→ EXERCISE AIM
From the top of the entries below through the line containing "- 配置推荐：2核2G（完全够用）", return every line exactly as written, please, and stop there.

◇ ◇ ◇ ◇ ◇

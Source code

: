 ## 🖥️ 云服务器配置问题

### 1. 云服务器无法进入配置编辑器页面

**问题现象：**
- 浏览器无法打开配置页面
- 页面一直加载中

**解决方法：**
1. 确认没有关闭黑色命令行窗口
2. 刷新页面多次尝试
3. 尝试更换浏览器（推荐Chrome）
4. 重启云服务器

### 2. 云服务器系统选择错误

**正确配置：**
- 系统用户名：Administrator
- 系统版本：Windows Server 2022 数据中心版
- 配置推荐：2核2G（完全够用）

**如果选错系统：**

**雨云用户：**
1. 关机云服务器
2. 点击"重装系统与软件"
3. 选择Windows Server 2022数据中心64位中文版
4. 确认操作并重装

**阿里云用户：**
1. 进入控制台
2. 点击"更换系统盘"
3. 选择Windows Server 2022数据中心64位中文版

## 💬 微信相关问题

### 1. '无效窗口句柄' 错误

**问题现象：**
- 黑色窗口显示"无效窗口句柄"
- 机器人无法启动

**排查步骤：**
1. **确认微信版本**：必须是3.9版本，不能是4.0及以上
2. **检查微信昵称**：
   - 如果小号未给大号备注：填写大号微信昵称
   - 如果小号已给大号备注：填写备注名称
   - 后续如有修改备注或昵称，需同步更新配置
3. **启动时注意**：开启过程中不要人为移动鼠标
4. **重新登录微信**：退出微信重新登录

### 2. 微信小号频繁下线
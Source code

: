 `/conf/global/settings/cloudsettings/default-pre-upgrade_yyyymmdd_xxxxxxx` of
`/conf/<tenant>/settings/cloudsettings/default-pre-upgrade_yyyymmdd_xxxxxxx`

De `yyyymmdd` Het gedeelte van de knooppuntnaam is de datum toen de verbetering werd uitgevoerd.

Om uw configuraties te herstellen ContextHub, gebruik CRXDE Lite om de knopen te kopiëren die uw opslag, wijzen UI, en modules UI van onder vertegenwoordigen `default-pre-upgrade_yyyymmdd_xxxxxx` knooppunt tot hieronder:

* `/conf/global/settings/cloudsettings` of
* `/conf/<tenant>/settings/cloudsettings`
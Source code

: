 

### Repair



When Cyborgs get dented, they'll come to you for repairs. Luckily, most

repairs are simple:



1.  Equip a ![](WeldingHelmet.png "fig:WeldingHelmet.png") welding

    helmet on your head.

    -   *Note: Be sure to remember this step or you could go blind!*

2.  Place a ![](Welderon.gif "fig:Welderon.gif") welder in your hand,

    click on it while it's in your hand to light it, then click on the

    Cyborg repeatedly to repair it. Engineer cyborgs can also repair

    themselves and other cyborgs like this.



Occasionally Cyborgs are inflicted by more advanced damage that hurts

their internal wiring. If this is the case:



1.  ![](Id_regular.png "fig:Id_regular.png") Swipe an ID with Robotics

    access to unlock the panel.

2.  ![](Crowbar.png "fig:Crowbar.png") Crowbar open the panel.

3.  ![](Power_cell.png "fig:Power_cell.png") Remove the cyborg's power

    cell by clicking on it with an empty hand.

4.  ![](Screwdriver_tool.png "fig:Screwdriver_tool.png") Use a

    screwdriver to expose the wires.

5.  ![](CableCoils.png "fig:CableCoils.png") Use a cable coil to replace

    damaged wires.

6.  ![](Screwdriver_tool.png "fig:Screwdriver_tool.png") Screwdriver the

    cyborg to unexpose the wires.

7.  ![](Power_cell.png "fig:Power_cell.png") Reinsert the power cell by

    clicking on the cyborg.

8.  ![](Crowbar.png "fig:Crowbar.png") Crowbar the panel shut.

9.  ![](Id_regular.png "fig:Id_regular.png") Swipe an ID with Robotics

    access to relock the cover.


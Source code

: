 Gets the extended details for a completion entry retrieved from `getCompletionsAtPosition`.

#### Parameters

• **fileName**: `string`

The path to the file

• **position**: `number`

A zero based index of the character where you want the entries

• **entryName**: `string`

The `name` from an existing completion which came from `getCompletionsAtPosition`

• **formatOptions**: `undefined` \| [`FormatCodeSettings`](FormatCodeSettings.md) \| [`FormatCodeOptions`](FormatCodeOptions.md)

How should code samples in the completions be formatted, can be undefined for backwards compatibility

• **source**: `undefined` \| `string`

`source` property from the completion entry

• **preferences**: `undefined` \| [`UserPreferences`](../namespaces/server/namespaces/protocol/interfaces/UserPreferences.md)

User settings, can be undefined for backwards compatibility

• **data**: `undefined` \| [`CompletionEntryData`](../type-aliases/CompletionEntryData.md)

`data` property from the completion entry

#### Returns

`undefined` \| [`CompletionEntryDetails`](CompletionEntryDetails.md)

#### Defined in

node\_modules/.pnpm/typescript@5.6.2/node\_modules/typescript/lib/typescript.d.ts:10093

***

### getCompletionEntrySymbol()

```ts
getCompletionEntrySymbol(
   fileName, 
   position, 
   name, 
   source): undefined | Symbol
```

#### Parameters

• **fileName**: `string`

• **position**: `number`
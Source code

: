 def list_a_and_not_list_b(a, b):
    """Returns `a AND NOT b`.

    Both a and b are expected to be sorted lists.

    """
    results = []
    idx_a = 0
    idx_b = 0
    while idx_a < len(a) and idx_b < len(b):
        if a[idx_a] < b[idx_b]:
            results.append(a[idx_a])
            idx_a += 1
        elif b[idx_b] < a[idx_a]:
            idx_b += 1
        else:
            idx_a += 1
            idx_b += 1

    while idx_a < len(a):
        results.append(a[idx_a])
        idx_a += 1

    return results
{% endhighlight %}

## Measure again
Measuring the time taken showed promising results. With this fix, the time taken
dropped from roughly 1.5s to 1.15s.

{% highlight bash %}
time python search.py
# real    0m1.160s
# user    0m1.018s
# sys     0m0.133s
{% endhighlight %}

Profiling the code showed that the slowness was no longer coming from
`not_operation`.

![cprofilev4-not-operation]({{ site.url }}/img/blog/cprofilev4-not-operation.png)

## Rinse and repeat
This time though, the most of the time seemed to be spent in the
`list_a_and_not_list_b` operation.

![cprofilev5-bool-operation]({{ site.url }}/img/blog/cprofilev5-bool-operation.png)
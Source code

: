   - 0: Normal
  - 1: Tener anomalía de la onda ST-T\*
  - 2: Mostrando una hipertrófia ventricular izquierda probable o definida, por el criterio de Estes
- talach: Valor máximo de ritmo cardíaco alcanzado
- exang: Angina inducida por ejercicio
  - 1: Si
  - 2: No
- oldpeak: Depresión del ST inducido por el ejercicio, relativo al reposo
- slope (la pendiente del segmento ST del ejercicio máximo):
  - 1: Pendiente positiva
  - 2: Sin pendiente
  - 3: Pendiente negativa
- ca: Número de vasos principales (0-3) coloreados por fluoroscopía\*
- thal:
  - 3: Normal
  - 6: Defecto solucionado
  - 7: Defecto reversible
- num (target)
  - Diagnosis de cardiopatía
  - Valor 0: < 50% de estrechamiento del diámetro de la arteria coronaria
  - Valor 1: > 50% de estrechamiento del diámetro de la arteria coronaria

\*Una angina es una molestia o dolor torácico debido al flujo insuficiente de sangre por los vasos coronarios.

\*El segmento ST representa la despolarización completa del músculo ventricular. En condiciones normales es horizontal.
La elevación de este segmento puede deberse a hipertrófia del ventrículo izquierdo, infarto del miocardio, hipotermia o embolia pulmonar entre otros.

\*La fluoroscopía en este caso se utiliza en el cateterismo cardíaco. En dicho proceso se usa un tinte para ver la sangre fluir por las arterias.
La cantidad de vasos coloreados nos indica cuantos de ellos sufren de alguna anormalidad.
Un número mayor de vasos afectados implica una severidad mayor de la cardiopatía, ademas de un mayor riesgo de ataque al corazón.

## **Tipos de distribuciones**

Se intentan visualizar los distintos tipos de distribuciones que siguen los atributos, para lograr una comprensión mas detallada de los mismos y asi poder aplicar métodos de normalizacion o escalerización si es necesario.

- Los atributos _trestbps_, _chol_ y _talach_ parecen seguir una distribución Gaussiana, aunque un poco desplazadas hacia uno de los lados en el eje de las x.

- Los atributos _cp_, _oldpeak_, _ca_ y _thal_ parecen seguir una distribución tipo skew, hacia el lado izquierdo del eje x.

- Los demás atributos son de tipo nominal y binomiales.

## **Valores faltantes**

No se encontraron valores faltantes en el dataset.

◇ ◇ ◇ ◇ ◇

→ REPLY
Source code

: ## 🖥️ 云服务器配置问题

### 1. 云服务器无法进入配置编辑器页面

**问题现象：**
- 浏览器无法打开配置页面
- 页面一直加载中

**解决方法：**
1. 确认没有关闭黑色命令行窗口
2. 刷新页面多次尝试
3. 尝试更换浏览器（推荐Chrome）
4. 重启云服务器

### 2. 云服务器系统选择错误

**正确配置：**
- 系统用户名：Administrator
- 系统版本：Windows Server 2022 数据中心版
- 配置推荐：2核2G（完全够用）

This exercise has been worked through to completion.